Why don't these search and rescue teams simply unblock their number so it identifies who they are?
Last time I wanted to change that I had to call and wait on hold to do so. Some SAR organizations might be able to afford dedicated phones, but others might use volunteers who have their personal phones
Cellphones don't work with standard landline caller id, but the providers (AT&T, Verizon, etc.) can send an ID if they want to. You think they'd be agreeable to do that for the limited number of rescue agencies, police agencies and other emergency responders who might care to ask. Businesses can pay to have their id sent out on cellular calls, so you know the providers have the capability.
Actually they do, that's why the cell providers have the option to make the cell number show blocked/private. Verizon defaulted to blocked and SIL moved and her signed up for a privacy service on her new land line and it wouldn't let my wife's blocked Verizon cell number through, we had to call Verizon to unblock it so it would show on SIL's called ID and then get through.
Also, search and rescue teams could publish the phone numbers they might call from to local area residents (or post them at trailheads) so people could enter them as a contact in their cellphones so that the name would show up on incoming calls. Even a simple coutry-wide online database of search team names, phone number and area(s) covered would work. Get the word out and people could look up and enter ones relevant to them as phone contacts. What, we only have 50 states (plus a few territories) and how many rescue teams could a state have? A dozen per state would seem on the high end. That's a very small database. You could even do it with a flat text file sorted by area covered (state, then quadrant of the state).
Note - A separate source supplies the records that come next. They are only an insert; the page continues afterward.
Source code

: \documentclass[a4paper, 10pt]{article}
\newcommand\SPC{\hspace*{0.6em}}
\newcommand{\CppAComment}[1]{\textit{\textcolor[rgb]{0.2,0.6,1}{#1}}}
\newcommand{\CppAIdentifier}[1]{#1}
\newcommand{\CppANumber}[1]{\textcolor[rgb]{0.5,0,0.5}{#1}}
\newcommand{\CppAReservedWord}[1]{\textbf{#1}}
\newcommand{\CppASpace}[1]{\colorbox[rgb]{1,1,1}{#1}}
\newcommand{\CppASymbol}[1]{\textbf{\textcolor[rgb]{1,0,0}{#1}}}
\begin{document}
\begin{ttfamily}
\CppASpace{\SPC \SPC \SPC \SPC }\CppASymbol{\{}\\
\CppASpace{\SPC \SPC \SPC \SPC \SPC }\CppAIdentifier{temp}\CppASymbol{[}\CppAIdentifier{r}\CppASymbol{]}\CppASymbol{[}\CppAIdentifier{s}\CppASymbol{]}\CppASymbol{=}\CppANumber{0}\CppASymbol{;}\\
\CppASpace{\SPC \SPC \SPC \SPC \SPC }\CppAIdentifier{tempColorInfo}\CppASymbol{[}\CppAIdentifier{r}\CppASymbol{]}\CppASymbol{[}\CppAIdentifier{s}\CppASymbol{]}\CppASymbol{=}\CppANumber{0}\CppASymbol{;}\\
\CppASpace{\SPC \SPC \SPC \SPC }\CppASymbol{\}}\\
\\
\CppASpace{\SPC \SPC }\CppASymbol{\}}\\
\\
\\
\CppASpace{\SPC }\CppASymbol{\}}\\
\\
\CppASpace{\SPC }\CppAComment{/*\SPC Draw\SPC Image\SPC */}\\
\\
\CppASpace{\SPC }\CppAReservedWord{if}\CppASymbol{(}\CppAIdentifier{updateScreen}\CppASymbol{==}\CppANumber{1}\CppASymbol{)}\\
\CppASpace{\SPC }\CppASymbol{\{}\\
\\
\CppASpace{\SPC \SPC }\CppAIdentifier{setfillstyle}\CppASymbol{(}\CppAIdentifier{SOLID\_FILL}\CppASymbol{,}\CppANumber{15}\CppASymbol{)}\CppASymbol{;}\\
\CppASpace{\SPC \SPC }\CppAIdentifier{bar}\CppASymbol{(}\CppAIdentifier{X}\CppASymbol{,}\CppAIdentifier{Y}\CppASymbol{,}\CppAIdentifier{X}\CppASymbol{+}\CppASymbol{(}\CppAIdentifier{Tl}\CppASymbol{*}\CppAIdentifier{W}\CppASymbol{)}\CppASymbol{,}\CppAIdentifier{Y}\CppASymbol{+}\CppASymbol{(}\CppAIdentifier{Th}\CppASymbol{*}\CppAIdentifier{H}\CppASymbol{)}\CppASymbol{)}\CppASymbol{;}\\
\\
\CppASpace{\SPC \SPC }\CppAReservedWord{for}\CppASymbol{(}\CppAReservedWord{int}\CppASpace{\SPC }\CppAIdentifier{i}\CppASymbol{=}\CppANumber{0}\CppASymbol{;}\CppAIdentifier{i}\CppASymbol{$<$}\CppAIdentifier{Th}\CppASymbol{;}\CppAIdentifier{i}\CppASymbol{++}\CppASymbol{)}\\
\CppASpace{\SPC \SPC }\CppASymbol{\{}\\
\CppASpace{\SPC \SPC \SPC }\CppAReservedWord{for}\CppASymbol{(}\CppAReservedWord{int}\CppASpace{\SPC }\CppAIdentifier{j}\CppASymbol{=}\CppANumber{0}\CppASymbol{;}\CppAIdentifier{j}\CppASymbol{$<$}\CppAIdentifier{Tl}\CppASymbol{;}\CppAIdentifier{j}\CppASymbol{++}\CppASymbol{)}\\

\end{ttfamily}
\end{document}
A lot of work. Our county has a reverse 911 service. You have to sign up for it and its an robocall for major alerts. I'd suggest maybe something like that. SAR could notify 911/police and they could attempt reaching out to a missing person and the caller id would show as 911 or the local police number.
However caller ID can be easily faked so I don't know if I'd pickup a call that said 'police' or 'SAR' after having received calls from the IRS telling me I needed to give a credit card to pay taxes and such like that.
Unfortunately its signal to noise ratio. I get less than 10 legit phone calls in a year and get 10 junk/spam calls a week s I've gotten to the point that I won't answer either because its just a waste of time.
SAR could have authorities issue an amber alert "Guest of Hotel 6 reported missing, please call ###-####" so he could think "hey, that's where I'm staying"
Too many missing pieces from the article, for example:
“If you’re overdue according to your itinerary, and you start getting repeated calls from an unknown number, please answer the phone; it may be a search and rescue team trying to confirm you’re safe!”
Did the hiker have an itinerary, did he tell anyone he was going hiking? If he didn't leave any itinerary or tell anyone he was hiking then he wouldn't expecting any calls.
Though someone reported him missing, was he staying with a friend, or a hotel? Did the friend/hotel call (i.e. recognizable number).
Says they sent texts too, what did the text say, seems like there would be something recognizable at a glance there. Unless he had his phone turned off and in a backpack or something.